This is a script to perform fine-tuning and inference on pre-trained Korean language models using the NSMC dataset.
The Naver Sentiment Movie Corpus (NSMC) consists of 200K annotated movie reviews. This dataset can be used to finetune pre-trained language models for Korean sentiment analysis.
ratings_train.txt
: 150K reviews for trainingratings_test.txt
: 50K reviews held out for testing
You can install the required dependencies from requirements.txt
:
pip install -r requirements.txt
Also install the CUDA or CPU version of PyTorch 2.4.0 from here.

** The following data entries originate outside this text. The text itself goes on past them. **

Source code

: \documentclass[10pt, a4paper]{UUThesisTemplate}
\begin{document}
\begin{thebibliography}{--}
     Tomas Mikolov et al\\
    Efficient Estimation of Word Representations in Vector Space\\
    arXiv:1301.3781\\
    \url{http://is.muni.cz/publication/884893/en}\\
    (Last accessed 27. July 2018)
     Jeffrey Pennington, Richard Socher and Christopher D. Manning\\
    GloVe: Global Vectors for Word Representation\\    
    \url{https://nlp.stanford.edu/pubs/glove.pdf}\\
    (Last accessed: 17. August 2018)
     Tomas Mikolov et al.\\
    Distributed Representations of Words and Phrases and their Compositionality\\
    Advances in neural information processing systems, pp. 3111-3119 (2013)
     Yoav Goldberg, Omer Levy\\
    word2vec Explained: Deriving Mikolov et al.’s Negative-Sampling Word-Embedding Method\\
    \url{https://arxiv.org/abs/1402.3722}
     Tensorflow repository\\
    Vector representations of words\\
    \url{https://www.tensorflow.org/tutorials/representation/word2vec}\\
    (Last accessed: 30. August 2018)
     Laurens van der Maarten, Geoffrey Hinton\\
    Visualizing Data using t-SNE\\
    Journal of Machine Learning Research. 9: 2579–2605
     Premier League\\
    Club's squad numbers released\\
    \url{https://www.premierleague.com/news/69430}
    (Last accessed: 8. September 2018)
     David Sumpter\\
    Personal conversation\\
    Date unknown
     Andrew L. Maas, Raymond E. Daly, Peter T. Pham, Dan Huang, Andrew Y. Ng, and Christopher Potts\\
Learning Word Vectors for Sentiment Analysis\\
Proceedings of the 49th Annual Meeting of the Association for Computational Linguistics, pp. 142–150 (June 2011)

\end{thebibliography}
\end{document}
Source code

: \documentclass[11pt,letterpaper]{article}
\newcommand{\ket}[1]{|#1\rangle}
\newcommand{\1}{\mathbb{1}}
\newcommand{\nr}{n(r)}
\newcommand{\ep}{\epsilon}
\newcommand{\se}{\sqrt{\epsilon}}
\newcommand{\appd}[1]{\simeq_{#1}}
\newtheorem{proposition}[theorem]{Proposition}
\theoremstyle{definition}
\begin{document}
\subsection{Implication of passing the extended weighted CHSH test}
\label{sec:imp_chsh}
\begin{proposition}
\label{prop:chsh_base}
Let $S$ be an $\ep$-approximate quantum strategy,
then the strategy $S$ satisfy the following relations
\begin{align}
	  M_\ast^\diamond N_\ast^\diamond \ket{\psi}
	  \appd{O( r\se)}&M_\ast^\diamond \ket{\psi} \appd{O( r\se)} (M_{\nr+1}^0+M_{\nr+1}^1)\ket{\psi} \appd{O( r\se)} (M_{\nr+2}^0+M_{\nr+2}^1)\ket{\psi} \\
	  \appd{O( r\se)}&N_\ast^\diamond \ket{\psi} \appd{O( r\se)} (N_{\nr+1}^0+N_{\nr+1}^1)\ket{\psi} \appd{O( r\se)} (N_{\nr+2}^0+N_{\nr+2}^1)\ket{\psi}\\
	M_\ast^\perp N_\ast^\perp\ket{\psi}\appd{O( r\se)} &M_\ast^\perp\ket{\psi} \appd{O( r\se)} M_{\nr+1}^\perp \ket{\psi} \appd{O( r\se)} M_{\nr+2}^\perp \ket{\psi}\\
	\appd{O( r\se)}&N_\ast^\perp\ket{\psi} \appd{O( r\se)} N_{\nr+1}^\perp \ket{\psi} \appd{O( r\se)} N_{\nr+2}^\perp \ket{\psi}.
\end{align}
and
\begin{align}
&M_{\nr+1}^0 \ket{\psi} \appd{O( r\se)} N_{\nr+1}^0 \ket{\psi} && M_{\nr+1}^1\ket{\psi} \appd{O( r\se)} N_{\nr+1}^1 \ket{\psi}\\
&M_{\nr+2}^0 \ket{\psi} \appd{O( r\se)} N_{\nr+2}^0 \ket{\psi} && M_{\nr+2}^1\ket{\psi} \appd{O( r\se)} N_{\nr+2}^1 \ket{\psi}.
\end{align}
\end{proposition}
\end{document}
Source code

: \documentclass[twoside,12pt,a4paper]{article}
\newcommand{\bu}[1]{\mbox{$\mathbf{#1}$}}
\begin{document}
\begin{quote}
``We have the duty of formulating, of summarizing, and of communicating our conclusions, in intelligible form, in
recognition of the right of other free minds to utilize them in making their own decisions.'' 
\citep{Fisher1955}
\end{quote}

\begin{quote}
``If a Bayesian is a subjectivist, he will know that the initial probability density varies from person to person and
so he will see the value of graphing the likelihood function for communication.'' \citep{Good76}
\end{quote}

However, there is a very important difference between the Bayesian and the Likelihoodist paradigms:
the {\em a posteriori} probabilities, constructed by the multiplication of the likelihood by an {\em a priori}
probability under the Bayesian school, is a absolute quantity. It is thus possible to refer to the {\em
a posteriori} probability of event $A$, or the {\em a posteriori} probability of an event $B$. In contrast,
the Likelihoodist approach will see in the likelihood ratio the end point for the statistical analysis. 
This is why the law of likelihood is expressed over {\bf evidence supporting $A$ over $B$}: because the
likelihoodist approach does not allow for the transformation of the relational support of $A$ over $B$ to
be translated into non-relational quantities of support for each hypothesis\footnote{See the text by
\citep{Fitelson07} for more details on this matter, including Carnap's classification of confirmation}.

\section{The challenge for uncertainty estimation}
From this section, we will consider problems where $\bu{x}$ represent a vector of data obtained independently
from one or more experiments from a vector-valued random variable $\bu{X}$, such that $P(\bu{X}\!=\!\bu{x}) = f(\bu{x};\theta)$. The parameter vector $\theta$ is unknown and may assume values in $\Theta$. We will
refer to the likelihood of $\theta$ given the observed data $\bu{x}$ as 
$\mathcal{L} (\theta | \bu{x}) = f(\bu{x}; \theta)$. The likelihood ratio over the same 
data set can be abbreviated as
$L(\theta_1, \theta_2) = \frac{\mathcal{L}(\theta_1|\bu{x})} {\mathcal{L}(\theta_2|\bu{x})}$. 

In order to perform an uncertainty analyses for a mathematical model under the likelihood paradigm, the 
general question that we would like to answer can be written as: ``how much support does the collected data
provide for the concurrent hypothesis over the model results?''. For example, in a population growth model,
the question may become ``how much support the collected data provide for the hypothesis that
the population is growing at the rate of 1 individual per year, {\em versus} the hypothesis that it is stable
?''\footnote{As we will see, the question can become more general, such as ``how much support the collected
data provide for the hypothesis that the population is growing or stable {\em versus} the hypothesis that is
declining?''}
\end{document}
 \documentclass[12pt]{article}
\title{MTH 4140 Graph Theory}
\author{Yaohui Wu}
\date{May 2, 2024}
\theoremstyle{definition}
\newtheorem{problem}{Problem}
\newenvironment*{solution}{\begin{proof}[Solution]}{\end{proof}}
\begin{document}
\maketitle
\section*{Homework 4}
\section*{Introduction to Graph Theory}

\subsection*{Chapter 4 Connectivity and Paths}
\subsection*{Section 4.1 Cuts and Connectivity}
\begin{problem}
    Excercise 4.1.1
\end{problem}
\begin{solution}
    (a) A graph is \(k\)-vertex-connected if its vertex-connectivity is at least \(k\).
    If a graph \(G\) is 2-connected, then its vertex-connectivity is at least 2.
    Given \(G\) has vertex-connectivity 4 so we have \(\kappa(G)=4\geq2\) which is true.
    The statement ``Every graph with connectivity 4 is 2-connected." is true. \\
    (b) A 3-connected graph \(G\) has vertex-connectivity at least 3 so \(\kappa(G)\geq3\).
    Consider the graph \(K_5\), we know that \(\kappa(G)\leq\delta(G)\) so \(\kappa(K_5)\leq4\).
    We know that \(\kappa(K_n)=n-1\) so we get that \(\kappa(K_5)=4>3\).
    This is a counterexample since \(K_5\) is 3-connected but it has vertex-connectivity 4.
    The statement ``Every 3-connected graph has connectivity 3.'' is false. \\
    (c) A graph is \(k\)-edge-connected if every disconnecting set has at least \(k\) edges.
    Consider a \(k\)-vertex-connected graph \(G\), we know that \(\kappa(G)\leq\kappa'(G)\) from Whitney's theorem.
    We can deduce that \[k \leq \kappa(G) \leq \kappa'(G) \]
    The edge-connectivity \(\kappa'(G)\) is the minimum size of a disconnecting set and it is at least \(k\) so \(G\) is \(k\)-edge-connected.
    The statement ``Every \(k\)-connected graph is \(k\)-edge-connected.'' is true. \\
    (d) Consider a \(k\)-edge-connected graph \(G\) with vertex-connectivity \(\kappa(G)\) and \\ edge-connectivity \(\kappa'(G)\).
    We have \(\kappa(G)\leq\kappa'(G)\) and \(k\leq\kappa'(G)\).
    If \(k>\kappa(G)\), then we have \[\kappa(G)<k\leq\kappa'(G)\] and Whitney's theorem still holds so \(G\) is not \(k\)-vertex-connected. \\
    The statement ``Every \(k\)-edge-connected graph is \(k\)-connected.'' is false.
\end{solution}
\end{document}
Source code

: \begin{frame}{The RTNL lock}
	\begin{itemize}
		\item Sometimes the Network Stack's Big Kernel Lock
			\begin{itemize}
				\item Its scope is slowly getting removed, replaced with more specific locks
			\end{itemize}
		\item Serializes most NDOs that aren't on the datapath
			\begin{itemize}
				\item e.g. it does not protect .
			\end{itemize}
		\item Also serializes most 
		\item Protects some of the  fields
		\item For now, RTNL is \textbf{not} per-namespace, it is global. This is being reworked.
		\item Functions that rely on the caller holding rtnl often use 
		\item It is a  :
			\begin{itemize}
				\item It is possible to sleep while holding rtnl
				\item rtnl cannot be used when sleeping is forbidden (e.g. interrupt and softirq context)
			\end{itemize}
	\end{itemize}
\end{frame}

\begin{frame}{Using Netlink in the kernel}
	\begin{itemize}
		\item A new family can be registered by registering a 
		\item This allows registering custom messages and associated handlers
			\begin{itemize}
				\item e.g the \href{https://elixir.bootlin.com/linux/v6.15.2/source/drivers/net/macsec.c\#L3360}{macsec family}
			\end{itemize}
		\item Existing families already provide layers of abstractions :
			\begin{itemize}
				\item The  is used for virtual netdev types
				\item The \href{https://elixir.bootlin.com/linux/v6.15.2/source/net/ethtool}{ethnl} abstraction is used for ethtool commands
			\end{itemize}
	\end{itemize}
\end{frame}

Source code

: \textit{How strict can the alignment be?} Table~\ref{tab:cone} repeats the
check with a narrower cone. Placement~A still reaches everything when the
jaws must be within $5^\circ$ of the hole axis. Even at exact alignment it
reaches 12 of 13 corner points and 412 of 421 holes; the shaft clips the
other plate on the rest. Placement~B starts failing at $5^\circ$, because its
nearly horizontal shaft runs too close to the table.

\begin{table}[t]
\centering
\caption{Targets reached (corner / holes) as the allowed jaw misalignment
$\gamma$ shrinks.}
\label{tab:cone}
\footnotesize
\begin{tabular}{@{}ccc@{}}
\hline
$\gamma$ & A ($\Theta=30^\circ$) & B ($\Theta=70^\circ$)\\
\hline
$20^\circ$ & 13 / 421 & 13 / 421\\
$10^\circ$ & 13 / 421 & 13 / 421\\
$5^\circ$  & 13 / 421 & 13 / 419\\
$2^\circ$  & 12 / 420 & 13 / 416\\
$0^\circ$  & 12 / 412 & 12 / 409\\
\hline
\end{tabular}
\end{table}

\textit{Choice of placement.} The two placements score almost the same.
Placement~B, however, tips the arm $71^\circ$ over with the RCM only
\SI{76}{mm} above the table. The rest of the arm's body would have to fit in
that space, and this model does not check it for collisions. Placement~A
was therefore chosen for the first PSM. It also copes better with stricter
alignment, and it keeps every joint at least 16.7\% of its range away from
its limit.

You can train and evaluate a model on the NSMC corpus directly from Huggingface using the following command, where model_name
links to any Huggingface model.
python train.py --model [model_name]
Training arguments:
Parameter | Type | Default value | Description |
---|---|---|---|
--model |
str | "klue/roberta-base" | Name of the model, as found on Huggingface |
--num-train-epochs |
int | 3 | Number of training epochs |
--train-batch-size |
int | 64 | Batch size for training |
--eval-batch-size |
int | 64 | Batch size for evaluation |
--learning-rate |
float | 5e-5 | Learning rate |
--weight-decay |
float | 0 | Weight decay |
--warmup-steps |
int | 0 | Warmup steps |
After you have trained a model, you can use that model to predict whether a piece of text has a negative or postive sentiment. Provide a .txt
file consisting of one text sample per line:
python predict.py --model [model_name] --input-path [path] --output-path [path]
Example output:
document label score
재미지다! 1 0.9554
재밋어~~ 천정명 나오니깐 봄♥♥♥♥ 1 0.9829
수호천사 케빈 스케이시~ 좀 잘 만들지.... 0 0.5127
3류 막장 야쿠자극화, 0 0.9987
난 왜 지루하게만 느껴지지? 0 0.9948
Alternatively, you can use pipeline.py
to predict the sentiment of a single word or sentence:
python pipeline.py --model [model_name] --input ["word_or_sentence"]
Example output:
[{ "input": "노잼", "label": "Negative", "score": "0.9987" }]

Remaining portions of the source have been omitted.